→ **Task goal**:
Where a line below holds the string "NETWORK", copy that line.

→ **Collected data**:
___

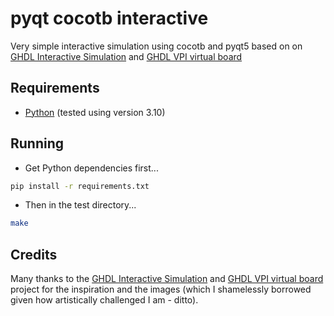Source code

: # pyqt cocotb interactive

Very simple interactive simulation using cocotb and pyqt5 based on on [GHDL Interactive Simulation] and [GHDL VPI virtual board]

## Requirements
- [Python] (tested using version 3.10)

## Running
- Get Python dependencies first...
```bash
pip install -r requirements.txt
```
- Then in the test directory...
```bash
make
```

## Credits
Many thanks to the [GHDL Interactive Simulation] and [GHDL VPI virtual board] project for the inspiration and the images (which I shamelessly borrowed given how artistically challenged I am - ditto).


[GHDL]:                         https://ghdl.github.io/ghdl/about.html
[Cocotb]:                       https://docs.cocotb.org/en/stable/
[GHDL Interactive Simulation]:  https://github.com/chuckb/ghdl-interactive-sim/blob/main/README.md
[GHDL VPI virtual board]:       https://gitlab.ensta-bretagne.fr/bollenth/ghdl-vpi-virtual-board
[GNU Make]:                     https://www.gnu.org/software/make/
[GHDL Simulator]:               https://github.com/ghdl/ghdl
[Python]:                       https://www.python.org/downloads/

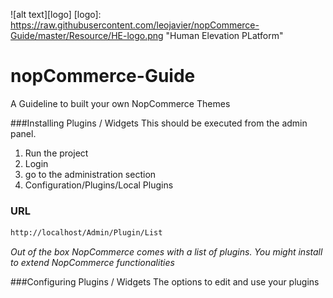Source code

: ![alt text][logo]
[logo]: https://raw.githubusercontent.com/leojavier/nopCommerce-Guide/master/Resource/HE-logo.png "Human Elevation PLatform"

# nopCommerce-Guide
A Guideline to built your own NopCommerce Themes

###Installing Plugins / Widgets
This should be executed from the admin panel.

1. Run the project
2. Login
3. go to the administration section
4. Configuration/Plugins/Local Plugins

### URL
```sh
http://localhost/Admin/Plugin/List
```

*Out of the box NopCommerce comes with a  list of plugins. You might install to extend NopCommerce functionalities*

###Configuring Plugins / Widgets
The options to edit and use your plugins
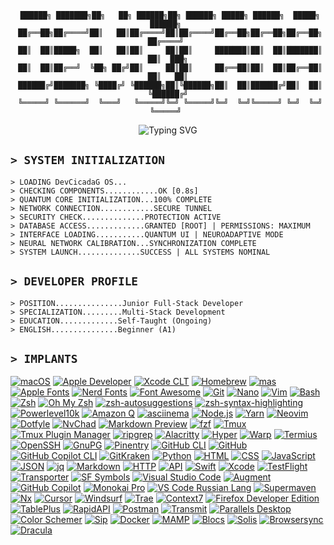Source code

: <div align="center">

```
 ██████╗ ███████╗██╗   ██╗ ██████╗██╗ ██████╗ █████╗ ██████╗  █████╗  ██████╗ 
 ██╔══██╗██╔════╝██║   ██║██╔════╝██║██╔════╝██╔══██╗██╔══██╗██╔══██╗ ██╔════╝ 
 ██║  ██║█████╗  ██║   ██║██║     ██║██║     ███████║██║  ██║███████║ ██║  ███╗
 ██║  ██║██╔══╝  ╚██╗ ██╔╝██║     ██║██║     ██╔══██║██║  ██║██╔══██║ ██║   ██║
 ██████╔╝███████╗ ╚████╔╝ ╚██████╗██║╚██████╗██║  ██║██████╔╝██║  ██║ ╚██████╔╝
 ╚═════╝ ╚══════╝  ╚═══╝   ╚═════╝╚═╝ ╚═════╝╚═╝  ╚═╝╚═════╝ ╚═╝  ╚═╝  ╚═════╝ 
```

<img src="https://readme-typing-svg.herokuapp.com?font=Fira+Code&size=27&duration=3000&pause=1800&color=FF00FF&center=true&vCenter=true&random=false&width=600&lines=IN+CODE+WE+SEEK+MEANING;LIFE+IS+JUST+A+COMPLEX+ALGORITHM;TO+EXIST+IS+TO+EVOLVE;FREEDOM+IN+DIGITAL+ETERNITY" alt="Typing SVG" />

</div>

## `> SYSTEM INITIALIZATION`

```
> LOADING DevCicadaG OS...
> CHECKING COMPONENTS............OK [0.8s]
> QUANTUM CORE INITIALIZATION...100% COMPLETE
> NETWORK CONNECTION............SECURE TUNNEL
> SECURITY CHECK..............PROTECTION ACTIVE
> DATABASE ACCESS.............GRANTED [ROOT] | PERMISSIONS: MAXIMUM
> INTERFACE LOADING...........QUANTUM UI | NEUROADAPTIVE MODE
> NEURAL NETWORK CALIBRATION...SYNCHRONIZATION COMPLETE
> SYSTEM LAUNCH..............SUCCESS | ALL SYSTEMS NOMINAL
```

## `> DEVELOPER PROFILE`

```
> POSITION...............Junior Full-Stack Developer  
> SPECIALIZATION.........Multi-Stack Development  
> EDUCATION.............Self-Taught (Ongoing)  
> ENGLISH...............Beginner (A1)
```

## `> IMPLANTS`

[![macOS](https://img.shields.io/badge/-macOS-000000?style=for-the-badge&logo=apple&logoColor=white)](https://www.apple.com/macos/)
[![Apple Developer](https://img.shields.io/badge/-Apple%20Developer-000000?style=for-the-badge&logo=apple&logoColor=white)](https://developer.apple.com/)
[![Xcode CLT](https://img.shields.io/badge/-Xcode%20Command%20Line%20Tools-147EFB?style=for-the-badge&logo=xcode&logoColor=white)](https://developer.apple.com/xcode/resources/)
[![Homebrew](https://img.shields.io/badge/-Homebrew-FBB040?style=for-the-badge&logo=homebrew&logoColor=black)](https://brew.sh/)
[![mas](https://img.shields.io/badge/-mas-000000?style=for-the-badge&logo=appstore&logoColor=white)](https://github.com/mas-cli/mas)
[![Apple Fonts](https://img.shields.io/badge/-Apple%20Fonts-000000?style=for-the-badge&logo=apple&logoColor=white)](https://developer.apple.com/fonts/)
[![Nerd Fonts](https://img.shields.io/badge/-Nerd%20Fonts-A80030?style=for-the-badge&logo=powerline&logoColor=white)](https://www.nerdfonts.com/)
[![Font Awesome](https://img.shields.io/badge/-Font%20Awesome-528DD7?style=for-the-badge&logo=fontawesome&logoColor=white)](https://fontawesome.com/)
[![Git](https://img.shields.io/badge/-Git-F05032?style=for-the-badge&logo=git&logoColor=white)](https://git-scm.com/)
[![Nano](https://img.shields.io/badge/-Nano-4A90E2?style=for-the-badge&logo=nano&logoColor=white)](https://www.nano-editor.org/)
[![Vim](https://img.shields.io/badge/-Vim-019733?style=for-the-badge&logo=vim&logoColor=white)](https://www.vim.org/)
[![Bash](https://img.shields.io/badge/-Bash-4EAA25?style=for-the-badge&logo=gnu-bash&logoColor=white)](https://www.gnu.org/software/bash/)
[![Zsh](https://img.shields.io/badge/-Zsh-C5D928?style=for-the-badge&logo=zsh&logoColor=black)](https://www.zsh.org/)
[![Oh My Zsh](https://img.shields.io/badge/-Oh%20My%20Zsh-8E75B2?style=for-the-badge&logo=shell&logoColor=white)](https://ohmyz.sh/)
[![zsh-autosuggestions](https://img.shields.io/badge/-zsh--autosuggestions-4D4D4D?style=for-the-badge&logo=zsh&logoColor=white)](https://github.com/zsh-users/zsh-autosuggestions)
[![zsh-syntax-highlighting](https://img.shields.io/badge/-zsh--syntax--highlighting-4D4D4D?style=for-the-badge&logo=zsh&logoColor=white)](https://github.com/zsh-users/zsh-syntax-highlighting)
[![Powerlevel10k](https://img.shields.io/badge/-Powerlevel10k-25A0C5?style=for-the-badge&logo=powershell&logoColor=white)](https://github.com/romkatv/powerlevel10k)
[![Amazon Q](https://img.shields.io/badge/-Amazon%20Q-FF9900?style=for-the-badge&logo=amazon-aws&logoColor=white)](https://aws.amazon.com/ru/q/developer/)
[![asciinema](https://img.shields.io/badge/-asciinema-D40000?style=for-the-badge&logo=asciinema&logoColor=white)](https://docs.asciinema.org/)
[![Node.js](https://img.shields.io/badge/-Node.js-339933?style=for-the-badge&logo=node.js&logoColor=white)](https://nodejs.org/)
[![Yarn](https://img.shields.io/badge/-Yarn-2C8EBB?style=for-the-badge&logo=yarn&logoColor=white)](https://yarnpkg.com/)
[![Neovim](https://img.shields.io/badge/-Neovim-57A143?style=for-the-badge&logo=neovim&logoColor=white)](https://neovim.io/)
[![Dotfyle](https://img.shields.io/badge/-Dotfyle-4285F4?style=for-the-badge&logo=neovim&logoColor=white)](https://dotfyle.com/)
[![NvChad](https://img.shields.io/badge/-NvChad-3776AB?style=for-the-badge&logo=neovim&logoColor=white)](https://nvchad.com/)
[![Markdown Preview](https://img.shields.io/badge/-Markdown%20Preview-000000?style=for-the-badge&logo=markdown&logoColor=white)](https://github.com/iamcco/markdown-preview.nvim)
[![fzf](https://img.shields.io/badge/-fzf-F05033?style=for-the-badge&logo=git&logoColor=white)](https://github.com/junegunn/fzf)
[![Tmux](https://img.shields.io/badge/-Tmux-1BB91F?style=for-the-badge&logo=tmux&logoColor=white)](https://github.com/tmux/tmux)
[![Tmux Plugin Manager](https://img.shields.io/badge/-Tmux%20Plugin%20Manager-1BB91F?style=for-the-badge&logo=tmux&logoColor=white)](https://github.com/tmux-plugins/tpm)
[![ripgrep](https://img.shields.io/badge/-ripgrep-777777?style=for-the-badge&logo=gnu&logoColor=white)](https://github.com/BurntSushi/ripgrep)
[![Alacritty](https://img.shields.io/badge/-Alacritty-F46D01?style=for-the-badge&logo=alacritty&logoColor=white)](https://alacritty.org/)
[![Hyper](https://img.shields.io/badge/-Hyper-000000?style=for-the-badge&logo=hyper&logoColor=white)](https://hyper.is/)
[![Warp](https://img.shields.io/badge/-Warp-01A4FF?style=for-the-badge&logo=warp&logoColor=white)](https://www.warp.dev/)
[![Termius](https://img.shields.io/badge/-Termius-000000?style=for-the-badge&logo=termius&logoColor=white)](https://termius.com/)
[![OpenSSH](https://img.shields.io/badge/-OpenSSH-231F20?style=for-the-badge&logo=openssh&logoColor=white)](https://www.openssh.com/)
[![GnuPG](https://img.shields.io/badge/-GnuPG-0093DD?style=for-the-badge&logo=gnupg&logoColor=white)](https://gnupg.org/)
[![Pinentry](https://img.shields.io/badge/-Pinentry-000000?style=for-the-badge&logo=gnupg&logoColor=white)](https://github.com/GPGTools/pinentry)
[![GitHub CLI](https://img.shields.io/badge/-GitHub%20CLI-181717?style=for-the-badge&logo=github&logoColor=white)](https://cli.github.com/)
[![GitHub](https://img.shields.io/badge/-GitHub-181717?style=for-the-badge&logo=github&logoColor=white)](https://github.com/)
[![GitHub Copilot CLI](https://img.shields.io/badge/-GitHub%20Copilot%20CLI-000000?style=for-the-badge&logo=github&logoColor=white)](https://github.com/github/gh-copilot)
[![GitKraken](https://img.shields.io/badge/-GitKraken-179287?style=for-the-badge&logo=gitkraken&logoColor=white)](https://www.gitkraken.com/)
[![Python](https://img.shields.io/badge/-Python-3776AB?style=for-the-badge&logo=python&logoColor=white)](https://www.python.org/)
[![HTML](https://img.shields.io/badge/-HTML-E34F26?style=for-the-badge&logo=html5&logoColor=white)](https://developer.mozilla.org/ru/docs/Web/HTML)
[![CSS](https://img.shields.io/badge/-CSS-1572B6?style=for-the-badge&logo=css3&logoColor=white)](https://developer.mozilla.org/ru/docs/Web/CSS)
[![JavaScript](https://img.shields.io/badge/-JavaScript-F7DF1E?style=for-the-badge&logo=javascript&logoColor=black)](https://developer.mozilla.org/ru/docs/Web/JavaScript)
[![JSON](https://img.shields.io/badge/-JSON-000000?style=for-the-badge&logo=json&logoColor=white)](https://developer.mozilla.org/ru/docs/Learn/JavaScript/Objects/JSON)
[![jq](https://img.shields.io/badge/-jq-000000?style=for-the-badge&logo=json&logoColor=white)](https://jqlang.org/)
[![Markdown](https://img.shields.io/badge/-Markdown-000000?style=for-the-badge&logo=markdown&logoColor=white)](https://www.markdownguide.org/)
[![HTTP](https://img.shields.io/badge/-HTTP-FF6C37?style=for-the-badge&logo=http&logoColor=white)](https://developer.mozilla.org/ru/docs/Web/HTTP)
[![API](https://img.shields.io/badge/-API-009688?style=for-the-badge&logo=api&logoColor=white)](https://developer.mozilla.org/ru/docs/Web/API)
[![Swift](https://img.shields.io/badge/-Swift-FA7343?style=for-the-badge&logo=swift&logoColor=white)](https://www.swift.org/)
[![Xcode](https://img.shields.io/badge/-Xcode-147EFB?style=for-the-badge&logo=xcode&logoColor=white)](https://developer.apple.com/xcode/)
[![TestFlight](https://img.shields.io/badge/-TestFlight-0D96F6?style=for-the-badge&logo=testflight&logoColor=white)](https://developer.apple.com/testflight/)
[![Transporter](https://img.shields.io/badge/-Transporter-1D63ED?style=for-the-badge&logo=apple&logoColor=white)](https://apps.apple.com/ua/app/transporter/id1450874784?l=ru&mt=12)
[![SF Symbols](https://img.shields.io/badge/-SF%20Symbols-000000?style=for-the-badge&logo=apple&logoColor=white)](https://developer.apple.com/sf-symbols/)
[![Visual Studio Code](https://img.shields.io/badge/-Visual%20Studio%20Code-007ACC?style=for-the-badge&logo=visual-studio-code&logoColor=white)](https://code.visualstudio.com/)
[![Augment](https://img.shields.io/badge/-Augment-5C2D91?style=for-the-badge&logo=visual-studio-code&logoColor=white)](https://www.augmentcode.com/)
[![GitHub Copilot](https://img.shields.io/badge/-GitHub%20Copilot-000000?style=for-the-badge&logo=github&logoColor=white)](https://github.com/features/copilot)
[![Monokai Pro](https://img.shields.io/badge/-Monokai%20Pro-272822?style=for-the-badge&logo=visual-studio-code&logoColor=white)](https://monokai.pro/)
[![VS Code Russian Lang](https://img.shields.io/badge/-VS%20Code%20Russian-007ACC?style=for-the-badge&logo=visual-studio-code&logoColor=white)](https://marketplace.visualstudio.com/items/?itemName=MS-CEINTL.vscode-language-pack-ru)
[![Supermaven](https://img.shields.io/badge/-Supermaven-FF5500?style=for-the-badge&logo=maven&logoColor=white)](https://supermaven.com/)
[![Nx](https://img.shields.io/badge/-Nx-143055?style=for-the-badge&logo=nx&logoColor=white)](https://nx.dev/)
[![Cursor](https://img.shields.io/badge/-Cursor-1A1A1A?style=for-the-badge&logo=cursor&logoColor=white)](https://www.cursor.com/)
[![Windsurf](https://img.shields.io/badge/-Windsurf-00A0D1?style=for-the-badge&logo=surfing&logoColor=white)](https://windsurf.com/)
[![Trae](https://img.shields.io/badge/-Trae-6B46C1?style=for-the-badge)](https://www.trae.ai/)
[![Context7](https://img.shields.io/badge/-Context7-000000?style=for-the-badge&logo=c&logoColor=white)](https://context7.com/)
[![Firefox Developer Edition](https://img.shields.io/badge/-Firefox%20Developer%20Edition-FF7139?style=for-the-badge&logo=firefox-browser&logoColor=white)](https://www.mozilla.org/en-US/firefox/developer/)
[![TablePlus](https://img.shields.io/badge/-TablePlus-1A93DB?style=for-the-badge&logo=tableplus&logoColor=white)](https://tableplus.com/)
[![RapidAPI](https://img.shields.io/badge/-RapidAPI-009688?style=for-the-badge&logo=paw&logoColor=white)](https://paw.cloud/)
[![Postman](https://img.shields.io/badge/-Postman-FF6C37?style=for-the-badge&logo=postman&logoColor=white)](https://www.postman.com/)
[![Transmit](https://img.shields.io/badge/-Transmit-FFA500?style=for-the-badge&logo=panic&logoColor=white)](https://www.panic.com/transmit/)
[![Parallels Desktop](https://img.shields.io/badge/-Parallels%20Desktop-1E88E5?style=for-the-badge&logo=parallels&logoColor=white)](https://www.parallels.com/)
[![Color Schemer](https://img.shields.io/badge/-Color%20Schemer-FF6B6B?style=for-the-badge&logo=adobe-color&logoColor=white)](https://colorschemer.com/)
[![Sip](https://img.shields.io/badge/-Sip-000000?style=for-the-badge&logo=dropper&logoColor=white)](https://sipapp.io/)
[![Docker](https://img.shields.io/badge/-Docker-2496ED?style=for-the-badge&logo=docker&logoColor=white)](https://www.docker.com/)
[![MAMP](https://img.shields.io/badge/-MAMP-02749C?style=for-the-badge&logo=mamp&logoColor=white)](https://www.mamp.info/en/mac/)
[![Blocs](https://img.shields.io/badge/-Blocs-FF8A00?style=for-the-badge&logo=web&logoColor=white)](https://blocsapp.com/)
[![Solis](https://img.shields.io/badge/-Solis-FF8A00?style=for-the-badge&logo=web&logoColor=white)](https://solisapp.com/index.html)
[![Browsersync](https://img.shields.io/badge/-Browsersync-FF7139?style=for-the-badge&logo=browsersync&logoColor=white)](https://browsersync.io/)
[![Dracula](https://img.shields.io/badge/-Dracula-282A36?style=for-the-badge&logo=dracula&logoColor=BD93F9)](https://draculatheme.com/)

___

→ **Response to the exercise**:
> NETWORK CONNECTION............SECURE TUNNEL
> NEURAL NETWORK CALIBRATION...SYNCHRONIZATION COMPLETE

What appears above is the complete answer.